━━ Information given
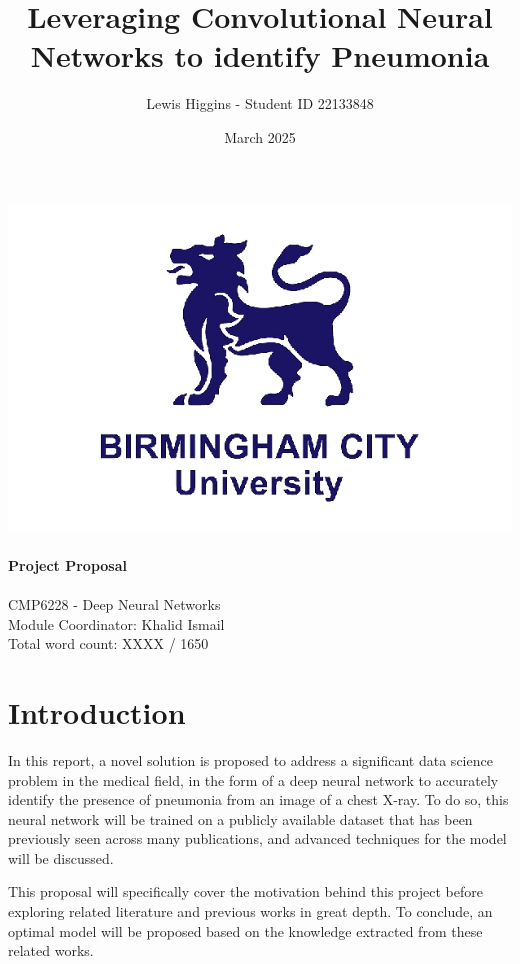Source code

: \documentclass[12pt]{report}
\title{Leveraging Convolutional Neural Networks to identify Pneumonia}
\author{Lewis Higgins - Student ID 22133848}
\date{March 2025}
\newcommand{\para}{\vspace{7pt}\noindent}
\begin{document}
\makeatletter
\begin{titlepage}
    \begin{center}
        \includegraphics[width=0.7\linewidth]{BCU}\\[4ex]
        {\huge \bfseries \@title}\\[2ex]
        {\large \bfseries  Project Proposal}\\[50ex]
        {\@author}\\[2ex]
        {CMP6228 - Deep Neural Networks}\\[2ex]
        {Module Coordinator: Khalid Ismail}\\[2ex]
        {Total word count: XXXX / 1650}\\[10ex]
    \end{center}
\end{titlepage}
\makeatother
\thispagestyle{empty}
\newpage

\setcounter{page}{0}

\tableofcontents
\thispagestyle{empty}

\chapter*{Introduction}

In this report, a novel solution is proposed to address a significant data science problem in the medical field, in the form of 
a deep neural network to accurately identify the presence of pneumonia from an image of a chest X-ray. To do so, this neural network 
will be trained on a publicly available dataset that has been previously seen across many publications, and advanced techniques 
for the model will be discussed.

\para This proposal will specifically cover the motivation behind this project before exploring related literature and previous works 
in great depth. To conclude, an optimal model will be proposed based on the knowledge extracted from these related works. 
\end{document}

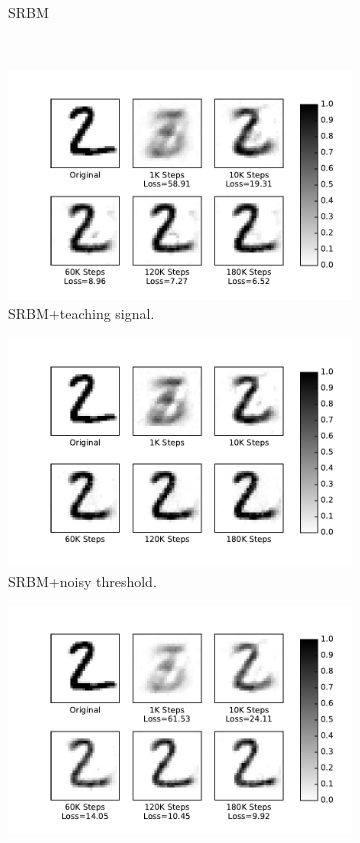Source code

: \begin{figure}
\begin{subfigure}[t]{0.32\textwidth}
		\caption{SRBM}
	\end{subfigure}\\
	\begin{subfigure}[t]{0.32\textwidth}
		\includegraphics[width=\textwidth]{pics_sdlm/51_MNIST_SRBM_teach/recon_digit.pdf}
		\caption{SRBM+teaching signal.}
	\end{subfigure}
	\begin{subfigure}[t]{0.32\textwidth}
		\includegraphics[width=\textwidth]{pics_sdlm/noise_rbm/recon_digit.pdf}
		\caption{SRBM+noisy threshold.}
	\end{subfigure}
	\begin{subfigure}[t]{0.32\textwidth}
		\includegraphics[width=\textwidth]{pics_sdlm/53_MNIST_SRBM_all/recon_digit.pdf}

\end{subfigure}
\end{figure}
━━━━
Exercise instructions:
Show all lines from the listing above in which "Networks" appears.

Reply to the task:
\title{Leveraging Convolutional Neural Networks to identify Pneumonia}
        {CMP6228 - Deep Neural Networks}\\[2ex]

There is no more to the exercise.